La Cour commence par constater que la fourniture de service de réservation hôtelière en ligne a eu un effet neutre, voire positif, pour la concurrence. En effet, il est de jurisprudence constante que, pour mobiliser la théorie des restrictions accessoires, l’opération projetée doit poursuivre un objectif légitime (CJCE, 18 juill. 2006, aff. C-519/04 P, Meca-Medina et Majcen).
Ce constat n’est néanmoins pas suffisant pour emporter l’inapplication de la prohibition des ententes.
La Cour considère en effet que les clauses de parité tarifaire ne sauraient être considérées comme des restrictions de concurrence indispensables à la réalisation des effets procurés par le service en ligne d’intermédiation proposé par Booking.
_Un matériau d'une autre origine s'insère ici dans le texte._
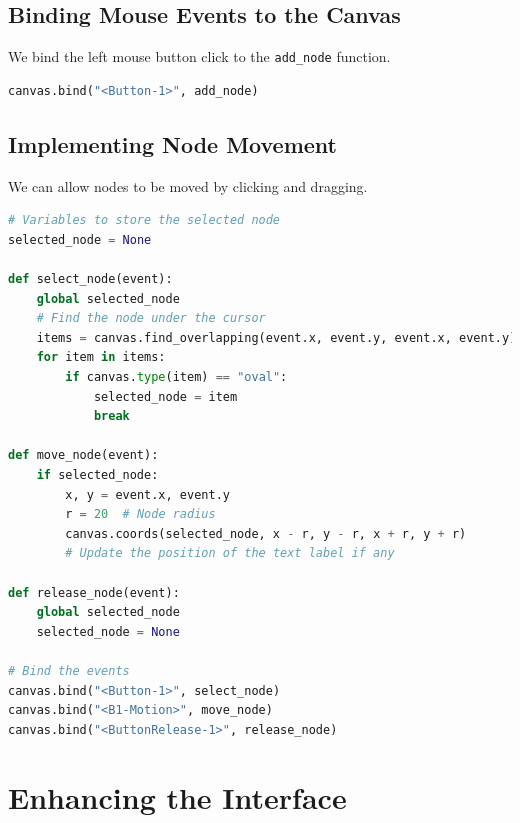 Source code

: \documentclass{article}
\begin{document}
\subsection{Binding Mouse Events to the Canvas}

We bind the left mouse button click to the \texttt{add\_node} function.

\begin{lstlisting}[language=Python]
canvas.bind("<Button-1>", add_node)
\end{lstlisting}

\subsection{Implementing Node Movement}

We can allow nodes to be moved by clicking and dragging.

\begin{lstlisting}[language=Python]
# Variables to store the selected node
selected_node = None

def select_node(event):
    global selected_node
    # Find the node under the cursor
    items = canvas.find_overlapping(event.x, event.y, event.x, event.y)
    for item in items:
        if canvas.type(item) == "oval":
            selected_node = item
            break

def move_node(event):
    if selected_node:
        x, y = event.x, event.y
        r = 20  # Node radius
        canvas.coords(selected_node, x - r, y - r, x + r, y + r)
        # Update the position of the text label if any

def release_node(event):
    global selected_node
    selected_node = None

# Bind the events
canvas.bind("<Button-1>", select_node)
canvas.bind("<B1-Motion>", move_node)
canvas.bind("<ButtonRelease-1>", release_node)
\end{lstlisting}

\section{Enhancing the Interface}
\end{document}
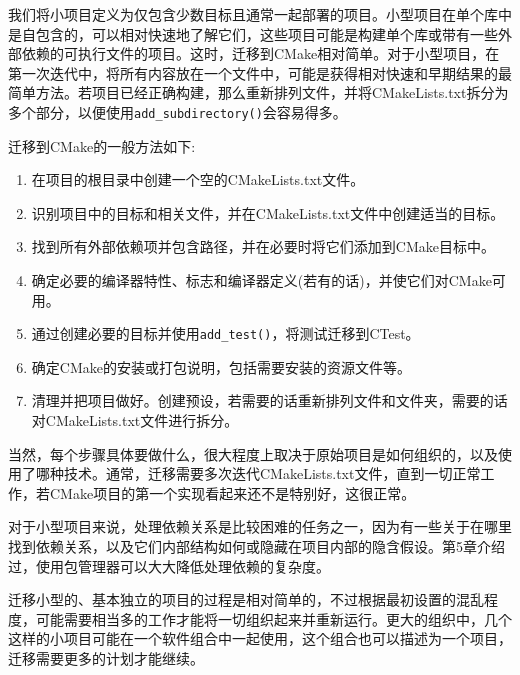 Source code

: 我们将小项目定义为仅包含少数目标且通常一起部署的项目。小型项目在单个库中是自包含的，可以相对快速地了解它们，这些项目可能是构建单个库或带有一些外部依赖的可执行文件的项目。这时，迁移到CMake相对简单。对于小型项目，在第一次迭代中，将所有内容放在一个文件中，可能是获得相对快速和早期结果的最简单方法。若项目已经正确构建，那么重新排列文件，并将CMakeLists.txt拆分为多个部分，以便使用\texttt{add\_subdirectory()}会容易得多。

迁移到CMake的一般方法如下:

\begin{enumerate}
\item 
在项目的根目录中创建一个空的CMakeLists.txt文件。

\item 
识别项目中的目标和相关文件，并在CMakeLists.txt文件中创建适当的目标。

\item 
找到所有外部依赖项并包含路径，并在必要时将它们添加到CMake目标中。

\item 
确定必要的编译器特性、标志和编译器定义(若有的话)，并使它们对CMake可用。

\item 
通过创建必要的目标并使用\texttt{add\_test()}，将测试迁移到CTest。

\item 
确定CMake的安装或打包说明，包括需要安装的资源文件等。

\item 
清理并把项目做好。创建预设，若需要的话重新排列文件和文件夹，需要的话对CMakeLists.txt文件进行拆分。
\end{enumerate}

当然，每个步骤具体要做什么，很大程度上取决于原始项目是如何组织的，以及使用了哪种技术。通常，迁移需要多次迭代CMakeLists.txt文件，直到一切正常工作，若CMake项目的第一个实现看起来还不是特别好，这很正常。

对于小型项目来说，处理依赖关系是比较困难的任务之一，因为有一些关于在哪里找到依赖关系，以及它们内部结构如何或隐藏在项目内部的隐含假设。第5章介绍过，使用包管理器可以大大降低处理依赖的复杂度。

迁移小型的、基本独立的项目的过程是相对简单的，不过根据最初设置的混乱程度，可能需要相当多的工作才能将一切组织起来并重新运行。更大的组织中，几个这样的小项目可能在一个软件组合中一起使用，这个组合也可以描述为一个项目，迁移需要更多的计划才能继续。















































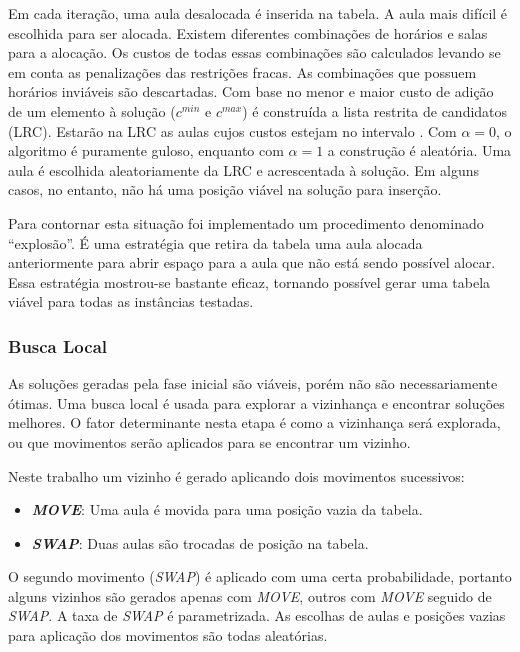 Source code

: \documentclass[11pt]{article}
\begin{document}
Em cada iteração, uma aula desalocada é inserida na tabela. A aula mais difícil é escolhida para ser alocada. Existem diferentes combinações de horários e salas para a alocação. Os custos de todas essas combinações são calculados levando se em conta as penalizações das restrições fracas. As combinações que possuem horários inviáveis são descartadas. Com base no menor e maior custo de adição de um elemento à solução ($c^{min}$ e $c^{max}$) é construída a lista restrita de candidatos (LRC). Estarão na LRC as aulas cujos custos estejam no intervalo \begin{math} [c^{min}, c^{min}+\alpha(c^{max} - c^{min})]\end{math}. Com $\alpha=0$, o algoritmo é puramente guloso, enquanto com $\alpha=1$ a construção é aleatória. Uma aula é escolhida aleatoriamente da LRC e acrescentada à solução. Em alguns casos, no entanto, não há uma posição viável na solução para inserção. 

Para contornar esta situação foi implementado um procedimento denominado “explosão”. É uma estratégia que retira da tabela uma aula alocada anteriormente para abrir espaço para a aula que não está sendo possível alocar. Essa estratégia mostrou-se bastante eficaz, tornando possível gerar uma tabela viável para todas as instâncias testadas.

\subsubsection{Busca Local}

As soluções geradas pela fase inicial são viáveis, porém não são necessariamente ótimas. Uma busca local é usada para explorar a vizinhança e encontrar soluções melhores. O fator determinante nesta etapa é como a vizinhança será explorada, ou que movimentos serão aplicados para se encontrar um vizinho.

Neste trabalho um vizinho é gerado aplicando dois movimentos sucessivos:

\begin{itemize}
\item \textit{\textbf{MOVE}}: Uma aula é movida para uma posição vazia da tabela.
\item \textit{\textbf{SWAP}}: Duas aulas são trocadas de posição na tabela.
\end{itemize}

O segundo movimento (\textit{SWAP}) é aplicado com uma certa probabilidade, portanto alguns vizinhos são gerados apenas com \textit{MOVE}, outros com \textit{MOVE} seguido de \textit{SWAP}. A taxa de \textit{SWAP} é parametrizada. As escolhas de aulas e posições vazias para aplicação dos movimentos são todas aleatórias.
\end{document}
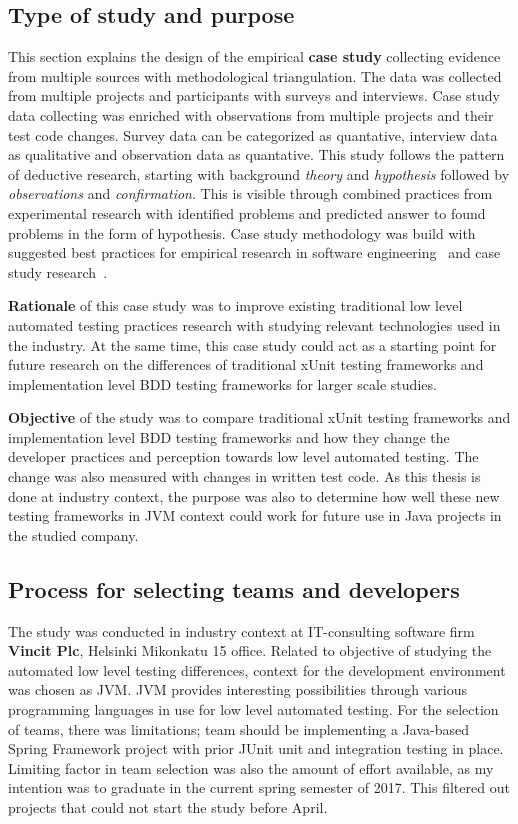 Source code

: \subsection{Type of study and purpose}
    This section explains the design of the empirical \textbf{case study} collecting evidence from multiple sources with methodological triangulation.
    The data was collected from multiple projects and participants with surveys and interviews.
    Case study data collecting was enriched with observations from
    multiple projects and their test code changes. Survey data can be categorized as quantative, interview data as qualitative and observation data as quantative.
    This study follows the pattern of deductive research, starting with background \textit{theory} and \textit{hypothesis} followed by
    \textit{observations} and \textit{confirmation}. This is visible through combined practices
    from experimental research with identified problems and predicted answer to found problems in the form of hypothesis.
    Case study methodology was build with suggested best practices for empirical research in software engineering~\cite{kitchenham2002preliminary} and case
    study research~\cite{runeson2012case}.

    \textbf{Rationale} of this case study was to improve existing traditional low level automated testing practices research with studying
    relevant technologies used in the industry. At the same time, this case study could act as a starting point for future
    research on the differences of traditional xUnit testing frameworks and implementation level BDD testing frameworks for larger
    scale studies.

    \textbf{Objective} of the study was to compare traditional xUnit testing frameworks and implementation level BDD testing frameworks
    and how they change the developer practices and perception towards low level automated testing. The change was also measured
    with changes in written test code.
    As this thesis is done at industry context, the purpose was also to determine how well these
    new testing frameworks in JVM context could work for future use in Java projects in the studied company.


\subsection{Process for selecting teams and developers}
    The study was conducted in industry context at IT-consulting software firm \textbf{Vincit Plc}, Helsinki Mikonkatu 15 office.
    Related to objective of studying the automated low level testing differences, context for the development environment was chosen as JVM.
    JVM provides interesting possibilities through various programming languages in use for low level automated testing.
    For the selection of teams, there was limitations; team should be implementing a Java-based Spring Framework project with prior JUnit
    unit and integration testing in place. Limiting factor in team selection was also the amount of effort available,
    as my intention was to graduate in the current spring semester of 2017.  This filtered out projects that could not start
    the study before April.

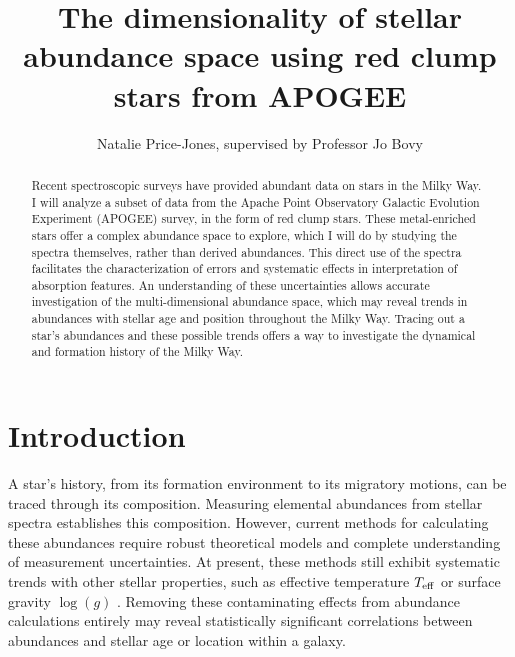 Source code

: \documentclass[preprint]{aastex}
\begin{document}
\title{The dimensionality of stellar abundance space using red clump stars from APOGEE}
\author{Natalie Price-Jones, supervised by Professor Jo Bovy}

\begin{abstract}
Recent spectroscopic surveys have provided abundant data on stars in the Milky Way. I will analyze a subset of data from the Apache Point Observatory Galactic Evolution Experiment (APOGEE) survey, in the form of red clump stars. These metal-enriched stars offer a complex abundance space to explore, which I will do by studying the spectra themselves, rather than derived abundances. This direct use of the spectra facilitates the characterization of errors and systematic effects in interpretation of absorption features. An understanding of these uncertainties allows accurate investigation of the multi-dimensional abundance space, which may reveal trends in abundances with stellar age and position throughout the Milky Way. Tracing out a star's abundances and these possible trends offers a way to investigate the dynamical and formation history of the Milky Way.


\end{abstract}

\section{Introduction}
\label{sec:back}
A star's history, from its formation environment to its migratory motions, can be traced through its composition. Measuring elemental abundances from stellar spectra establishes this composition. However, current methods for calculating these abundances require robust theoretical models and complete understanding of measurement uncertainties. At present, these methods still exhibit systematic trends with other stellar properties, such as effective temperature $T_{\rm eff}$ or surface gravity $\log(g)$ \citep{holtzman2015}. Removing these contaminating effects from abundance calculations entirely may reveal statistically significant correlations between abundances and stellar age or location within a galaxy. 
\end{document}

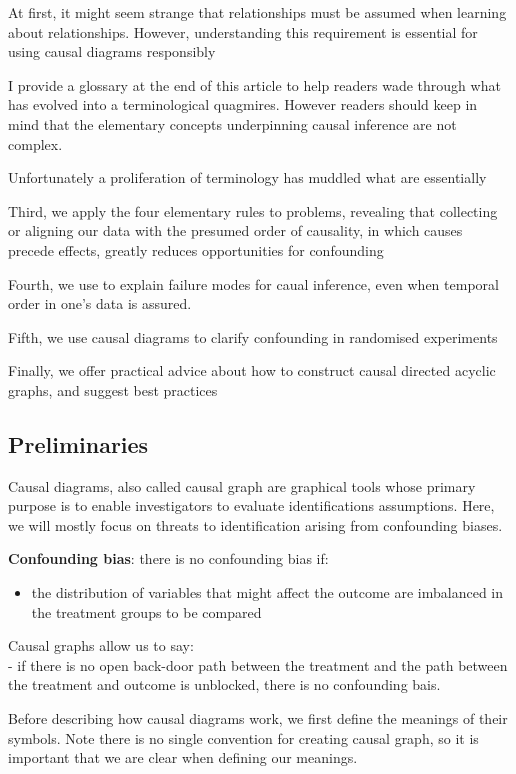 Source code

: \documentclass[
  single column]{article}
\providecommand{\tightlist}{%
  \setlength{\itemsep}{0pt}\setlength{\parskip}{0pt}}\usepackage{longtable,booktabs,array}
\begin{document}
At first, it might seem strange that relationships must be assumed when
learning about relationships. However, understanding this requirement is
essential for using causal diagrams responsibly

I provide a glossary at the end of this article to help readers wade
through what has evolved into a terminological quagmires. However
readers should keep in mind that the elementary concepts underpinning
causal inference are not complex.

Unfortunately a proliferation of terminology has muddled what are
essentially

Third, we apply the four elementary rules to problems, revealing that
collecting or aligning our data with the presumed order of causality, in
which causes precede effects, greatly reduces opportunities for
confounding

Fourth, we use to explain failure modes for caual inference, even when
temporal order in one's data is assured.

Fifth, we use causal diagrams to clarify confounding in randomised
experiments

Finally, we offer practical advice about how to construct causal
directed acyclic graphs, and suggest best practices

\subsection{Preliminaries}\label{preliminaries}

Causal diagrams, also called causal graph are graphical tools whose
primary purpose is to enable investigators to evaluate identifications
assumptions. Here, we will mostly focus on threats to identification
arising from confounding biases.

\textbf{Confounding bias}: there is no confounding bias if:

\begin{itemize}
\tightlist
\item
  the distribution of variables that might affect the outcome are
  imbalanced in the treatment groups to be compared
\end{itemize}

Causal graphs allow us to say:\\
- if there is no open back-door path between the treatment and the path
between the treatment and outcome is unblocked, there is no confounding
bais.

Before describing how causal diagrams work, we first define the meanings
of their symbols. Note there is no single convention for creating causal
graph, so it is important that we are clear when defining our meanings.
\end{document}
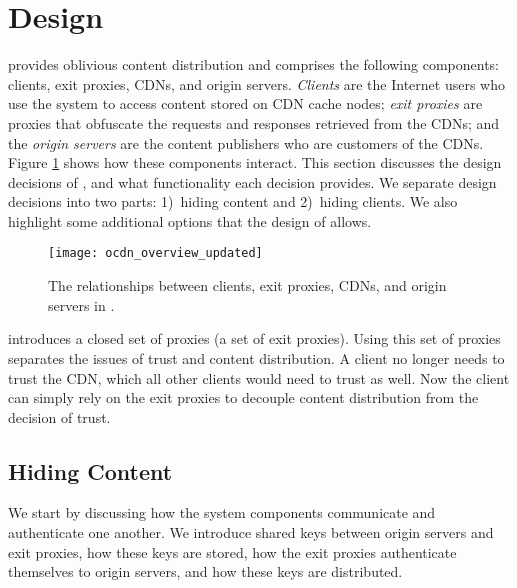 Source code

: \section{\system{} Design}
\label{sec:design}

\system{} provides oblivious content distribution and  
comprises the following components: clients, exit proxies, CDNs, and origin 
servers.  {\em Clients} are the Internet users who use the system to access content
stored on CDN cache nodes; {\em exit proxies} are proxies that obfuscate the requests
and responses retrieved from the CDNs; and the {\em origin servers} are the content
publishers who are customers of the CDNs.  Figure \ref{fig:ocd_overview} shows how
these components interact.  This section discusses the design decisions of \system{}, and what functionality each decision provides.  
We separate design decisions into two parts: 1)~hiding content and 2)~hiding clients.  We also highlight some additional options that the design of 
\system{} allows.

\begin{figure}[t!]
\centering
\texttt{[image: ocdn\_overview\_updated]}
\caption{The relationships between clients, exit proxies, CDNs, and origin servers in 
\system{}.}
\label{fig:ocd_overview}
\end{figure}

\system{} introduces a closed set of proxies (a set of exit proxies).  Using this set of proxies separates the issues of trust and content distribution.  A client no longer needs to trust the CDN, which all other clients would need to trust as well.  Now the client can simply rely on the exit proxies to decouple content distribution from the decision of trust.  

\subsection{Hiding Content}
\label{sec:hiding_content}

We start by discussing how the system components communicate and authenticate one another. 
We introduce shared keys between origin servers and exit proxies, how these keys
are stored, how the exit proxies authenticate themselves to origin servers, and how these 
keys are distributed.

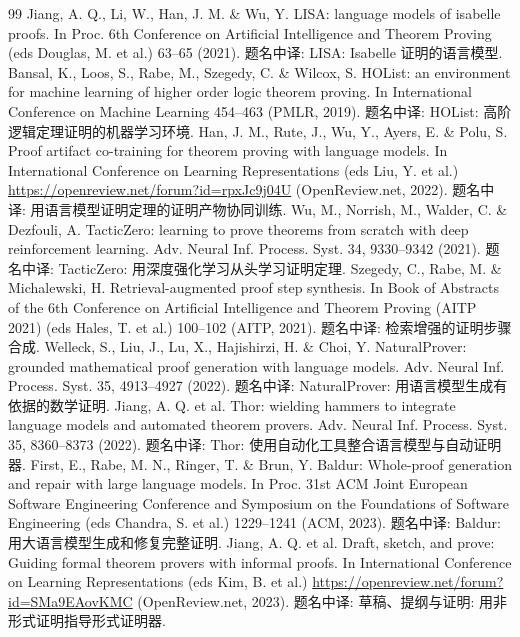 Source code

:\begin{thebibliography}{99}
 Jiang, A. Q., Li, W., Han, J. M. \& Wu, Y. LISA: language models of isabelle proofs. In Proc. 6th Conference on Artificial Intelligence and Theorem Proving (eds Douglas, M. et al.) 63--65 (2021). 题名中译: LISA: Isabelle 证明的语言模型.
 Bansal, K., Loos, S., Rabe, M., Szegedy, C. \& Wilcox, S. HOList: an environment for machine learning of higher order logic theorem proving. In International Conference on Machine Learning 454--463 (PMLR, 2019). 题名中译: HOList: 高阶逻辑定理证明的机器学习环境.
 Han, J. M., Rute, J., Wu, Y., Ayers, E. \& Polu, S. Proof artifact co-training for theorem proving with language models. In International Conference on Learning Representations (eds Liu, Y. et al.) \url{https://openreview.net/forum?id=rpxJc9j04U} (OpenReview.net, 2022). 题名中译: 用语言模型证明定理的证明产物协同训练.
 Wu, M., Norrish, M., Walder, C. \& Dezfouli, A. TacticZero: learning to prove theorems from scratch with deep reinforcement learning. Adv. Neural Inf. Process. Syst. 34, 9330--9342 (2021). 题名中译: TacticZero: 用深度强化学习从头学习证明定理.
 Szegedy, C., Rabe, M. \& Michalewski, H. Retrieval-augmented proof step synthesis. In Book of Abstracts of the 6th Conference on Artificial Intelligence and Theorem Proving (AITP 2021) (eds Hales, T. et al.) 100--102 (AITP, 2021). 题名中译: 检索增强的证明步骤合成.
 Welleck, S., Liu, J., Lu, X., Hajishirzi, H. \& Choi, Y. NaturalProver: grounded mathematical proof generation with language models. Adv. Neural Inf. Process. Syst. 35, 4913--4927 (2022). 题名中译: NaturalProver: 用语言模型生成有依据的数学证明.
 Jiang, A. Q. et al. Thor: wielding hammers to integrate language models and automated theorem provers. Adv. Neural Inf. Process. Syst. 35, 8360--8373 (2022). 题名中译: Thor: 使用自动化工具整合语言模型与自动证明器.
 First, E., Rabe, M. N., Ringer, T. \& Brun, Y. Baldur: Whole-proof generation and repair with large language models. In Proc. 31st ACM Joint European Software Engineering Conference and Symposium on the Foundations of Software Engineering (eds Chandra, S. et al.) 1229--1241 (ACM, 2023). 题名中译: Baldur: 用大语言模型生成和修复完整证明.
 Jiang, A. Q. et al. Draft, sketch, and prove: Guiding formal theorem provers with informal proofs. In International Conference on Learning Representations (eds Kim, B. et al.) \url{https://openreview.net/forum?id=SMa9EAovKMC} (OpenReview.net, 2023). 题名中译: 草稿、提纲与证明: 用非形式证明指导形式证明器.

\end{thebibliography}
Elle appuie sa décision par le constat que, dans les pays où les clauses paritaires ont été interdites, l’activité de Booking n’avait pas été entravée.
La Cour estime également que ces clauses ne sont pas non plus proportionnées à l’objectif poursuivi par le service fourni par Booking. Elle retient cette solution aussi bien à l’égard des clauses de parité tarifaire étendues que restreintes, quand bien même celles-ci sont considérées comme des clauses restrictives de concurrence moindres par les juges de Luxembourg.
Elle renvoie néanmoins cette question à la juridiction de renvoi, qui devra déterminer le marché pertinent à retenir dans cette affaire.
A noter enfin que, sur le fondement des pratiques restrictives de concurrence cette fois-ci, les clauses de parité tarifaires ont été qualifiées de déséquilibre significatif dans l’affaire Expedia (Com. 8 juill. 2020, n°17-31.536).